Based on stipulated facts, the trial court convicted Loran of one count of unlawful possession of a 

controlled substance (methadone). Loran appeals.

                                          ANALYSIS

       The Juvenile Justice Act of 1977 -- deferred disposition statute -- provides:

              The adjudicatory hearing shall be limited to a reading of the court's record.
              (4) Following the stipulation, acknowledgment, waiver, and entry of a 
       finding or plea of guilt, the court shall defer entry of an order of disposition of the 
       juvenile.
              (5) Any juvenile granted a deferral of disposition under this section shall 
       be placed under community supervision.  The court may impose any conditions of 
       supervision that it deems appropriate including posting a probation bond.

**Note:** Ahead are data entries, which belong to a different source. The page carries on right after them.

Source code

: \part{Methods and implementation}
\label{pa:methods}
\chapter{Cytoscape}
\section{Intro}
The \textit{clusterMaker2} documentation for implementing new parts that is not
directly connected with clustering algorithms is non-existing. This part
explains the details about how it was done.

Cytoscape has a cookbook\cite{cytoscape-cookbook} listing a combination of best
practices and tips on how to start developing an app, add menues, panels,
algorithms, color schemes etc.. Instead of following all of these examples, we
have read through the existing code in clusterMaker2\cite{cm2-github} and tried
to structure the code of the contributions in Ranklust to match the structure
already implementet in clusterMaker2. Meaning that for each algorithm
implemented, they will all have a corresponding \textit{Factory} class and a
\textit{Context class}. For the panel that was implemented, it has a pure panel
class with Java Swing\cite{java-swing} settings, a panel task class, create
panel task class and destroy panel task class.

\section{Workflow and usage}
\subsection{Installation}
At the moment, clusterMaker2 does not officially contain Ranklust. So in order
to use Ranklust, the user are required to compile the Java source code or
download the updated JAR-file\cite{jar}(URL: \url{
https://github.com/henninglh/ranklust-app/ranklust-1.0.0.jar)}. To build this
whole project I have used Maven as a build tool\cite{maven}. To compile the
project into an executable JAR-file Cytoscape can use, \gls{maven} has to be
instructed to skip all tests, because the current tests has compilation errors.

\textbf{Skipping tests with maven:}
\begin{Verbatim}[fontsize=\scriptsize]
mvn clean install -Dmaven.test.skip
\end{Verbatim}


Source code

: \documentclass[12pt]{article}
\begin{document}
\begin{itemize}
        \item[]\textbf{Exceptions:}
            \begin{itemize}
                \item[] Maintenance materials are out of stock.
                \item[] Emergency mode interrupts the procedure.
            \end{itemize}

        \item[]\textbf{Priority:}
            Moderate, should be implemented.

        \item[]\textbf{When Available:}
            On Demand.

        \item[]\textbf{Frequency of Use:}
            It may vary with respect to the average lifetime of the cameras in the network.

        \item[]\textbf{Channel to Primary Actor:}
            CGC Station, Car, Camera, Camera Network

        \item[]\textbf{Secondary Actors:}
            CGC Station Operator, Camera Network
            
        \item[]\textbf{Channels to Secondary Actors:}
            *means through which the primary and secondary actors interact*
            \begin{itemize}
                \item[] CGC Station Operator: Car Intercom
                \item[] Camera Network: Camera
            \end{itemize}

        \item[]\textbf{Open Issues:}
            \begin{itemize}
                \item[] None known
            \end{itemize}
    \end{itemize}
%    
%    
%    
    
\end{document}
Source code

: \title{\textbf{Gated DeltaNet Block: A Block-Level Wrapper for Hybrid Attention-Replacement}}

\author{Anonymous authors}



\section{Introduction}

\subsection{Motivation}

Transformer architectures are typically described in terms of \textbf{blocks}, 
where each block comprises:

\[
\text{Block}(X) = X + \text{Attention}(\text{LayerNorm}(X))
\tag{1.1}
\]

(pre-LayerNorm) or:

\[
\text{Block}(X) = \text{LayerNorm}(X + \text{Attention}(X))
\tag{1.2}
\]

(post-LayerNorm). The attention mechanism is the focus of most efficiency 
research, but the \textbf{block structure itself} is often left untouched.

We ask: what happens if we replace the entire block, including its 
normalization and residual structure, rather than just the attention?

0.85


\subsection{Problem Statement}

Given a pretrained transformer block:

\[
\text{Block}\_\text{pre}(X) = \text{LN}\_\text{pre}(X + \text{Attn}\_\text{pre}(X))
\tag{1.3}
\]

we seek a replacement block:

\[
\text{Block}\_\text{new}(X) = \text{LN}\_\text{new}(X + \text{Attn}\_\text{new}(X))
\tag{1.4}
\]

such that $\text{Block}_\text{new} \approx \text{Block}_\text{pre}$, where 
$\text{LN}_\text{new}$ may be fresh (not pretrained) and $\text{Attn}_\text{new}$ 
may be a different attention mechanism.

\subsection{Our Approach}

RCW 13.40.127 (emphasis added).

       Loran appeals her unlawful possession of a controlled substance conviction, arguing that 

(1) the probationer warrant exception is inapplicable to her deferred disposition status and (2) the 

State lacked probable cause to search her home.  The State's claim is that the warrantless search 

was valid because Loran's deferred disposition status confers a diminished privacy expectation 

while on community supervision.  We find it fatal to the State's claim, however, that the order

here  failed to place  Loran on  "community supervision" or  any  other form of supervision as 

required by RCW 13.40.127(5)   Thus, we do not reach the question of whether Loran had a

diminished privacy right in her home as a result of the deferred disposition.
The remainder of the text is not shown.